**Activity:**
Where a line of the material includes the string "siguiente", copy that line.
Exercise data START
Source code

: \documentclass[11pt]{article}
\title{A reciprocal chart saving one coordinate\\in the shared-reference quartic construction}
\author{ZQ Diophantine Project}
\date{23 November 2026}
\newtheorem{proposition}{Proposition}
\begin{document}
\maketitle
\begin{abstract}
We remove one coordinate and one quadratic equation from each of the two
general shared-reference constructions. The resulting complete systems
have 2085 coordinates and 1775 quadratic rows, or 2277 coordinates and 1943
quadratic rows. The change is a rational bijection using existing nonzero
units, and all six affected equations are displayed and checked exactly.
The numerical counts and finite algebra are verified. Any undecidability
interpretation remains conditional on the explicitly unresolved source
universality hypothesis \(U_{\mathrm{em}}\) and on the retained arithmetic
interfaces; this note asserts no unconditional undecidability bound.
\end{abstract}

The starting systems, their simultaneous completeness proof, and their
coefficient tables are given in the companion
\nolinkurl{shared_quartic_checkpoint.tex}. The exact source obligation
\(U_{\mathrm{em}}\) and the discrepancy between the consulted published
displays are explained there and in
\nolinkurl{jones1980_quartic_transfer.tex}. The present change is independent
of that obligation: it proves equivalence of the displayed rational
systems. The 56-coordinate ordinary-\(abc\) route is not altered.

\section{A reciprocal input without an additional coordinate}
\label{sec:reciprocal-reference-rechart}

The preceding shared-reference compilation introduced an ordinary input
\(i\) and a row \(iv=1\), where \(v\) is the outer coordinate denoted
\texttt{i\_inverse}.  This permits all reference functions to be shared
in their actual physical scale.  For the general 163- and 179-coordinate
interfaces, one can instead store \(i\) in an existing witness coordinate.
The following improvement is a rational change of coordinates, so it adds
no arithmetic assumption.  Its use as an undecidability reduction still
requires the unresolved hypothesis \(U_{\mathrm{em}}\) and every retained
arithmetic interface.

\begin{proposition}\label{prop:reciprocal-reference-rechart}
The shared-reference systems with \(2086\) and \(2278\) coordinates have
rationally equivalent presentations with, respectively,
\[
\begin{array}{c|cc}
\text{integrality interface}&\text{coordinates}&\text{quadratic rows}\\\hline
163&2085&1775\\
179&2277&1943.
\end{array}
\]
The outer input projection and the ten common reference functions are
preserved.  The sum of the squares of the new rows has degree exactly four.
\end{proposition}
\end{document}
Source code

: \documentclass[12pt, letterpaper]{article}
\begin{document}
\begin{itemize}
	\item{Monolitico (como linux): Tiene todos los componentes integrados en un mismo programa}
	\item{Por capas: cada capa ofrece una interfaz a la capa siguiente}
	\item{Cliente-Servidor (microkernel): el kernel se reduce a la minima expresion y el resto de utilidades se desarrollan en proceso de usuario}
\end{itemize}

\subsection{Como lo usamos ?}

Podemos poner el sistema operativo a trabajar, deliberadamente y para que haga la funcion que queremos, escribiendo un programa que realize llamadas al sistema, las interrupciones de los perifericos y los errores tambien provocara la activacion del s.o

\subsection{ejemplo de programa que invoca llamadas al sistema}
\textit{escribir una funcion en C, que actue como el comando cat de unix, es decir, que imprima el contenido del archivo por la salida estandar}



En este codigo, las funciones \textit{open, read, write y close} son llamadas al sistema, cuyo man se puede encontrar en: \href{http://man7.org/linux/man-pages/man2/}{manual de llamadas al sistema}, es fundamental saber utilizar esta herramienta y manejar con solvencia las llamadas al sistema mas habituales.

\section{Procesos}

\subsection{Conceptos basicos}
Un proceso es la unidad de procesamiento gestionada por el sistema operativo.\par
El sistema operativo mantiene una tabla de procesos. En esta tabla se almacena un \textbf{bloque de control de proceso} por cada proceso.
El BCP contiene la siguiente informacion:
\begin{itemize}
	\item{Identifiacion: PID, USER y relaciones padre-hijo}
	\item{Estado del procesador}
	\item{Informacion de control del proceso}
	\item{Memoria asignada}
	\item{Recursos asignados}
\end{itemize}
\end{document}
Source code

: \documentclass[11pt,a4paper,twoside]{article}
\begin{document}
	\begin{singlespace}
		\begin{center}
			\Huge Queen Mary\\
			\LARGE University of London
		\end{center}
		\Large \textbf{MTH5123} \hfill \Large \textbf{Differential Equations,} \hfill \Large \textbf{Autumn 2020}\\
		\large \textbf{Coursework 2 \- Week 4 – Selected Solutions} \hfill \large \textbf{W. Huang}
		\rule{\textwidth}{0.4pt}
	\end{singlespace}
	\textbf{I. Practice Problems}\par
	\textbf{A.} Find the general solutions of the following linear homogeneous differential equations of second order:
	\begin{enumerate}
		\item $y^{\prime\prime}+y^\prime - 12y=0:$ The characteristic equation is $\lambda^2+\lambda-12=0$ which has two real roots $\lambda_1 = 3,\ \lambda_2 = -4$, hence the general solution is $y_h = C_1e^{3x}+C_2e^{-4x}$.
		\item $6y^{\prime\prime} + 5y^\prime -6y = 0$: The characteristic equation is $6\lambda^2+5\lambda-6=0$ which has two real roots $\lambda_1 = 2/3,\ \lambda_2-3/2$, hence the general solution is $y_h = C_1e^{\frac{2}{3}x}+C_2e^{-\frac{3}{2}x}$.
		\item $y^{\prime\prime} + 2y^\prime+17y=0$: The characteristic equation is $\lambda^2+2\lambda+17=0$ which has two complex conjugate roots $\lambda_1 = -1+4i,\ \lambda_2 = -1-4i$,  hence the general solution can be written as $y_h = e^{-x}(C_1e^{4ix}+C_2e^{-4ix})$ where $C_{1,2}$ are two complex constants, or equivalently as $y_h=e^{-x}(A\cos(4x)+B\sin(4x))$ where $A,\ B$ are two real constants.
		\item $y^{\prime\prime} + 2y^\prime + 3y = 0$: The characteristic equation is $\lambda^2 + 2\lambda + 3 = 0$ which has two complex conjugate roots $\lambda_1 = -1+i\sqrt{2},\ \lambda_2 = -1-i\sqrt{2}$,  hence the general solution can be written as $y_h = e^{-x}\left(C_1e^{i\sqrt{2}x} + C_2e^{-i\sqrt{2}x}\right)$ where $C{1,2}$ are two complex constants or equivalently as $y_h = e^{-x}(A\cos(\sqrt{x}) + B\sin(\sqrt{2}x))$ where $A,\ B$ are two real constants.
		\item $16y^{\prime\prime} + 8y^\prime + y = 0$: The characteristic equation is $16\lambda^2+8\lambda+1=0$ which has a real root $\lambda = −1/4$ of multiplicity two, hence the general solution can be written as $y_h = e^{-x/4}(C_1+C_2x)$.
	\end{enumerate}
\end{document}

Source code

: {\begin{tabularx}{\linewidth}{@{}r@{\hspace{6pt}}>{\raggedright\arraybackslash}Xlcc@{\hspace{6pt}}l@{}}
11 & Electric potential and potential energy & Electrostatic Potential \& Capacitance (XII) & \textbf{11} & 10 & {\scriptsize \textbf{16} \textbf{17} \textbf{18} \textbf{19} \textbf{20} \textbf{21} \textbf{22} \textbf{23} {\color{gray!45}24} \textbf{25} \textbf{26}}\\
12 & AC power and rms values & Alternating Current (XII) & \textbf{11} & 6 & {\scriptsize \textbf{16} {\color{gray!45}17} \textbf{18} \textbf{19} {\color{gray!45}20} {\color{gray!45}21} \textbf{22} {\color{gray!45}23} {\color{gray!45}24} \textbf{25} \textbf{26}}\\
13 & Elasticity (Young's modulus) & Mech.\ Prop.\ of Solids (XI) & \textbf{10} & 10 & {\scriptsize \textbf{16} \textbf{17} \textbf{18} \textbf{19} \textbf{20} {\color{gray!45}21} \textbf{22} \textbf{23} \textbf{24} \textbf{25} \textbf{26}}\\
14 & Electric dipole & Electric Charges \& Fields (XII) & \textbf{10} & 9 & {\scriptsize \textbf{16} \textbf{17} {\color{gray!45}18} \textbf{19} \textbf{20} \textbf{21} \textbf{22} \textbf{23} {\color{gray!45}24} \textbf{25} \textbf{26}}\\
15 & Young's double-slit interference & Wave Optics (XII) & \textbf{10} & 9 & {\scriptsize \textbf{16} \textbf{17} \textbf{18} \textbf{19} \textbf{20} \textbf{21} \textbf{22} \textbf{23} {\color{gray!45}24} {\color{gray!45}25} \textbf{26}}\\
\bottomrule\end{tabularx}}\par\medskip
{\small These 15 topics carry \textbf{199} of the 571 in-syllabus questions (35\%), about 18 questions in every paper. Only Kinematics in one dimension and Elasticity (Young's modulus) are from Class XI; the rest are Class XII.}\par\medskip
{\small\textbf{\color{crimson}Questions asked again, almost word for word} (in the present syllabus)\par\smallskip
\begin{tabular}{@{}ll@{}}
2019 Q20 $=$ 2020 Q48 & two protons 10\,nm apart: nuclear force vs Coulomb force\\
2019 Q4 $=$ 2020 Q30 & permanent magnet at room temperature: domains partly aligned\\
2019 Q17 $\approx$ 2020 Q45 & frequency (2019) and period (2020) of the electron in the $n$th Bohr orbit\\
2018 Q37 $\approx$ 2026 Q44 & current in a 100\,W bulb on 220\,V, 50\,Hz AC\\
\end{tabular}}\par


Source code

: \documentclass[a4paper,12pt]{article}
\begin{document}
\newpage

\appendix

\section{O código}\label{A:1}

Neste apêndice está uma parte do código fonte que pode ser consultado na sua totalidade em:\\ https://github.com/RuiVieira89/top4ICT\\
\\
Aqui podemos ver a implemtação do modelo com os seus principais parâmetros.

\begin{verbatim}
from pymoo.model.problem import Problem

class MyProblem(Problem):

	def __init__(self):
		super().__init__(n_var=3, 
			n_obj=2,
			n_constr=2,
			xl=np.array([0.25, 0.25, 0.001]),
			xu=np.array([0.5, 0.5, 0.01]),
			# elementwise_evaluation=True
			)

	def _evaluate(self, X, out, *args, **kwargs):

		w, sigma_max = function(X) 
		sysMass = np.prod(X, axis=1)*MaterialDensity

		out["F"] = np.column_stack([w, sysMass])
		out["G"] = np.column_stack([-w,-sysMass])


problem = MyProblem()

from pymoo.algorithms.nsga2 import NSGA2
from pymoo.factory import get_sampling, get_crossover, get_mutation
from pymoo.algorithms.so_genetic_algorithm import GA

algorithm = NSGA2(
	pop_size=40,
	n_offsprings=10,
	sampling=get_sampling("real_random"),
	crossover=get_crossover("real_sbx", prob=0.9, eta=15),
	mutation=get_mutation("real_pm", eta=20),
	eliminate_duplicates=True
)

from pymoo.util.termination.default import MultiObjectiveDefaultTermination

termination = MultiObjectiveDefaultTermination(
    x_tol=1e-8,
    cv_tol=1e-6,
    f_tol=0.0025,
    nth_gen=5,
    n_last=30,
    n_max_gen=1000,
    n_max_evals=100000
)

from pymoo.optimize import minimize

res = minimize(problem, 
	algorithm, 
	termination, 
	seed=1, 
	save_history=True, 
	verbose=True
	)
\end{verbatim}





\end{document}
Exercise data END
**Your response:**
	\item{Por capas: cada capa ofrece una interfaz a la capa siguiente}
El BCP contiene la siguiente informacion:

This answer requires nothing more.